Anayasa Mahkemesi, Halk TV eski Genel Yayın Yönetmeni Şaban Sevinç'in eski AKP Samsun Milletvekili ve Gençlik ve Spor Bakanı Akif Çağatay Kılıç'a "saray soytarısı" dediği için aldığı cezayı iptal etti.
Şaban Sevinç ve Akif Çağatay Kılıç arasında devam eden davada karar çıktı. Bugün Resmi Gazete'de yayımlanan Anayasa Mahkemesi (AYM) kararına göre, Sevinç'in, Kılıç'a yönelik kullandığı 'saray soytarısı' cümlesi nedeniyle cezalandırılması ifade özgürlüğünün ihlal edilmesi kapsamında görüldü.
Şaban Sevinç, Samsun'da katıldığı bir organizasyonda Akif Çağatay Kılıç'a yönelik olarak sarfettiği 'saray soytarısı' ifadesi nedeniye "kamu görevlisine alenen hakaret suçunu işlediği" gerekçesiyle cezalandırılmıştı.
Verilen cezanın ifade özgürlüğünün ihlal edilmesi olduğunu savunan Sevinç, Anayasa Mahkemesi'ne başvurmuştu. AYM'nin oy çokluğu ile aldığı kararda, Sevinç'in ifade özgürlüğünün ihlal edildiği iddiasının 'kabul edilebilir' olduğuna karar verildi.
BirGün'de yer alan habere göre, Kararda şu ifadelere yer verildi:
"Başvurucu tarafından kullanılan 'saray soytarısı' kelimesinin saldırgan ve rahatsız edici nitelikte bulunmadığı söylenemese de ifadenin müştekinin ifadeleri ile katkı sağladığı politik bir tartışmada kullanıldığı dikkate alınmalıdır. Nitekim ilk derece mahkemesi, müştekinin ifadelerini haksız tahrik nedeni olarak kabul ederek başvurucunun cezasında belirli oranda indirime gitmiştir.
Yukarıda açıklanan sebeplerle başvuru konusu ifadenin kabul edilebilir eleştiri sınırları içinde kaldığı değerlendirilmiştir.

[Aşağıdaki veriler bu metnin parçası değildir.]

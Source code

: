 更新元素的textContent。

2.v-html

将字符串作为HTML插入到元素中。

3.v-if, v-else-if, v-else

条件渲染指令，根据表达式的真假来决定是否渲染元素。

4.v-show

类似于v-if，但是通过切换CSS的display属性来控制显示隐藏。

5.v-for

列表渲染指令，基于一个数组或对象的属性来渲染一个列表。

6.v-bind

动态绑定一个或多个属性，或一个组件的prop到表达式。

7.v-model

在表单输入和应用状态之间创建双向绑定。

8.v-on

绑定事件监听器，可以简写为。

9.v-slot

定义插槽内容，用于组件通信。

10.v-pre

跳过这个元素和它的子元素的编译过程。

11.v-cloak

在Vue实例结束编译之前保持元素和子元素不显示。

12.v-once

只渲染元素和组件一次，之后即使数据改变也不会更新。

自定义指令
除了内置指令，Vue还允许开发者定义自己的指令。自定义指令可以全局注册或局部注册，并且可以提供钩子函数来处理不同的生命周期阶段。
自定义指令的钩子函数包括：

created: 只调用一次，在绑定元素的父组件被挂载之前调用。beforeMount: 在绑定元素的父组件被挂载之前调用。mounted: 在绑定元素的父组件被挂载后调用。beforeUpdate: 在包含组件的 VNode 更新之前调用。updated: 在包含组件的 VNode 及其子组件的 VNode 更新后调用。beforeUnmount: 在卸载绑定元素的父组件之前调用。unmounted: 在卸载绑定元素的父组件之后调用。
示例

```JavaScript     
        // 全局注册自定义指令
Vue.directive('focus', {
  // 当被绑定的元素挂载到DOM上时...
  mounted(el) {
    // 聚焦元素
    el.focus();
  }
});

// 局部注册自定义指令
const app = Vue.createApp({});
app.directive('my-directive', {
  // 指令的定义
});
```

Anayasa Mahkemesi'nin kanaatine göre mevcut olayda başvurucunun ifade özgürlüğü ile müştekinin itibarını koruma hak ve menfaati arasında derece mahkemesi tarafından adil bir dengenin kurulmasına çalışılmamış başvurucunun adli bir ceza ile cezalandırılmasının demokratik bir toplumda zorlayıcı toplumsal ihtiyaca karşılık geldiği ilgili vyeterli bir gerekçe ile ortaya konulmamıştır.
Bu nedenle başvurucunun ifade özgürlüğüne yapılan müdahelenin demokratik toplum düzeninin gereklerine uygun olmadığı sonucuna ulaşılmıştır."